結局のところ、「車輪の再発明」を避け、「巨人の上に立つ」ためには、過去を尊重し、現在を深く理解し、未来に目を向ける必要がある。過去の教訓と成果を活かしながら、新たな地平を開拓できる。自らの潜在能力を最大限に引き出し、人類の知識と文化の蓄積に貢献できるのだ。

たしかに。過去の知識や成果を重んじ、活用することには意義がある。しかし、それに固執することなく、新しいアイデアや解決策を追求することも同じくらい重要ではないだろうか。革新的な思考とは、過去と現在を繋ぐ架け橋でありつつ、未来への道を拓く勇気と創造力のことである。

「車輪の再発明」については、一見無駄に見えるこの行為が、新しい角度から問題に取り組むことで、より良い解決法を見つけ出す機会を提供することがある。異なる解決策がその状況や要求に合致し、新たな知見や技術進歩を促すことがあるからだ。このため、車輪を再び発明することは、探求と創造の火を灯し、未踏の領域へと進むきっかけとなり得る。

一方、「巨人の上に立つ」という方法は、過去の成果に過度に依存することで、思考が硬直し創造性が損なわれるリスクをはらんでいる。既存の枠組みに固執することで、新たな革新を見出すことが難しくなることがある。歴史上の成果が現代の問題に常に適しているわけではなく、古い情報に基づく行動が新たな問題を引き起こすこともある。

加えて、既知の知識や手法に頼ることは、文化的多様性や異なる視点への配慮を欠くことにつながるかもしれない。異なる背景を持つ人々がそれぞれの解決策やアイデアを持ち寄ることで、より豊かで多様な革新が生まれる可能性がある。
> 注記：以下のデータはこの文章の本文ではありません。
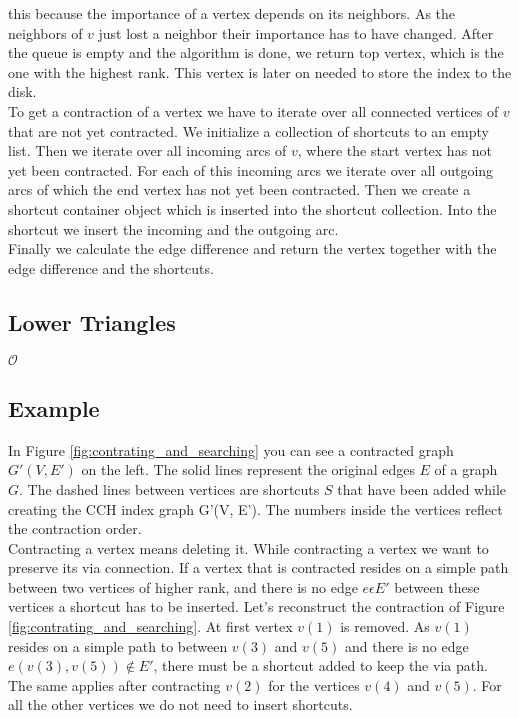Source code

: this because the importance of a vertex depends on its neighbors. As the neighbors of $v$ just lost a neighbor their importance has to have changed.
After the queue is empty and the algorithm is done, we return top vertex, which is the one with the highest rank. This vertex is later on needed to store the index to the disk.
\\
To get a contraction of a vertex we have to iterate over all connected vertices of $v$ that are not yet contracted. We initialize  a collection of shortcuts to an empty list. Then we iterate over all incoming arcs of $v$, where the start vertex has not 
yet been contracted. For each of this incoming arcs we iterate over all outgoing arcs of which the end vertex has not yet been contracted. Then we create a shortcut container object which is inserted into the shortcut collection. Into the shortcut
we insert the incoming and the outgoing arc.
\\
Finally we calculate the edge difference and return the vertex together with the edge difference and the shortcuts.

\subsection{Lower Triangles}
$\mathcal{O}$

\subsection{Example}

In Figure \ref{fig:contrating_and_searching} you can see a contracted graph $G'(V,E')$ on the left. The solid lines represent the original edges $E$ of a graph $G$. The dashed lines between vertices are shortcuts $S$ that 
have been added while creating the CCH index graph G'(V, E'). The numbers inside the vertices reflect the contraction order.
\\
Contracting a vertex means deleting it. While contracting a vertex we want to preserve its via connection. If a vertex that is contracted resides on a simple path between two vertices of higher rank,
and there is no edge $e \epsilon E'$ between these vertices a shortcut has to be inserted. 
Let's reconstruct the contraction of Figure \ref{fig:contrating_and_searching}. At first vertex $v(1)$ is removed. As $v(1)$ resides on a simple path to between $v(3)$ and $v(5)$ and there is no edge $e(v(3), v(5)) \notin E'$,
there must be a shortcut added to keep the via path.
The same applies after contracting $v(2)$ for the vertices $v(4)$ and $v(5)$. For all the other vertices we do not need to insert shortcuts.

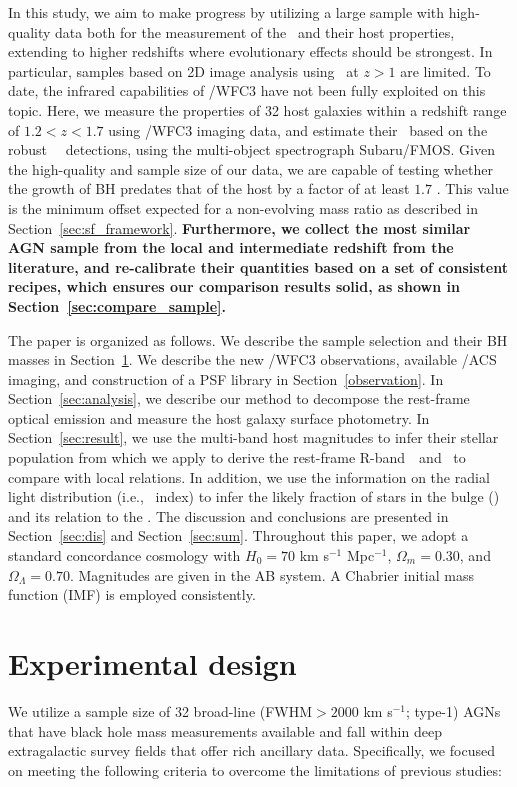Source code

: \documentclass[apj]{emulateapj}
\begin{document}
In this study, we aim to make progress by utilizing a large sample with high-quality data both for the measurement of the \mbh\ and their host properties, extending to higher redshifts where evolutionary effects should be strongest. In particular, samples based on 2D image analysis using \hst\ at $z>1$ are limited. To date, the infrared capabilities of \hst/WFC3 have not been fully exploited on this topic. Here, we measure the properties of 32 host galaxies within a redshift range of $1.2<z<1.7$ using \hst/WFC3 imaging data, and estimate their \mbh\ based on the robust \halpha\ ~detections, using the multi-object spectrograph Subaru/FMOS. Given the high-quality and sample size of our data, we are capable of testing whether the growth of BH predates that of the host by a factor of at least $1.7$ \citep[i.e., $\sim0.23$ dex,][]{Schulze2014}. This value is the minimum offset expected for a non-evolving mass ratio as described in Section~\ref{sec:sf_framework}. {\bf Furthermore, we collect the most similar AGN sample from the local and intermediate redshift from the literature, and re-calibrate their quantities based on a set of consistent recipes, which ensures our comparison results solid, as shown in Section~\ref{sec:compare_sample}.}

The paper is organized as follows. We describe the sample selection and their BH masses in Section~\ref{sec:data}. We describe the new \hst/WFC3 observations, available \hst/ACS imaging, and construction of a PSF library in Section~\ref{observation}. In Section~\ref{sec:analysis}, we describe our method to decompose the rest-frame optical emission and measure the host galaxy surface photometry. In Section~\ref{sec:result}, we use the multi-band host magnitudes to infer their stellar population from which we apply to derive the rest-frame R-band \lhost\,~and \smass\ to compare with local relations. In addition, we use the information on the radial light distribution (i.e., \sersic\ index) to infer the likely fraction of stars in the bulge (\bmass) and its relation to the \mbh. The discussion and conclusions are presented in Section~\ref{sec:dis} and Section~\ref{sec:sum}. Throughout this paper, we adopt a standard concordance cosmology with $H_0= 70$ km s$^{-1}$ Mpc$^{-1}$, $\Omega{_m} = 0.30$, and $\Omega{_\Lambda} = 0.70$. Magnitudes are given in the AB system. A Chabrier initial mass function (IMF) is employed consistently.

\section{Experimental design}
\label{sec:data}
We utilize a sample size of 32 broad-line (FWHM$>2000$ km s$^{-1}$; type-1) AGNs that have black hole mass measurements available and fall within deep extragalactic survey fields that offer rich ancillary data. Specifically, we focused on meeting the following criteria to overcome the limitations of previous studies:
\end{document}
この視点からすれば、常に既存の「巨人」に頼るのではなく、新しい「巨人」を生み出すことの重要性も見逃せない。

ステンレスサーモタンブラーの下に紙片ごと落ちるティーバッグの紐

三角ティーバッグの紐が切れたことがきっかけで考えさせられたこの件から導かれる適切な思考態度は、過去の知識や成果を尊重し活用することと、新しいアイデアや解決策への開放性を兼ね備えることのバランスにある。
過去の教訓を踏まえつつ、新たな視点やアイデアを追求する柔軟性が求められる。
これにより、不要な「車輪の再発明」を避けながら、新しい可能性を探ることが可能となる。また、過去の成功体験に固執せず、新しい挑戦にも積極的に取り組むことが技術的革新を促す。
文化的な多様性や異なる視点の尊重を通じて、より広範な解決策が生まれる可能性が高まる。異なる背景を持つ人々の意見を取り入れることで、予想外の革新的な成果を得ることがある。

過去と現在の有益な要素を組み合わせ、未来に対して開かれた姿勢を維持する。このようなバランスの取れたアプローチを通じて、持続可能な成長と進歩を実現することができるだろう。

ティーバッグという発明は手軽にお茶できるという楽ちん生活に貢献してきたが、そろそろ、紐付きのティーバッグから卒業して、革新的なアイデアをもつ巨人が顕れてもいい頃だと思う今日このごろ。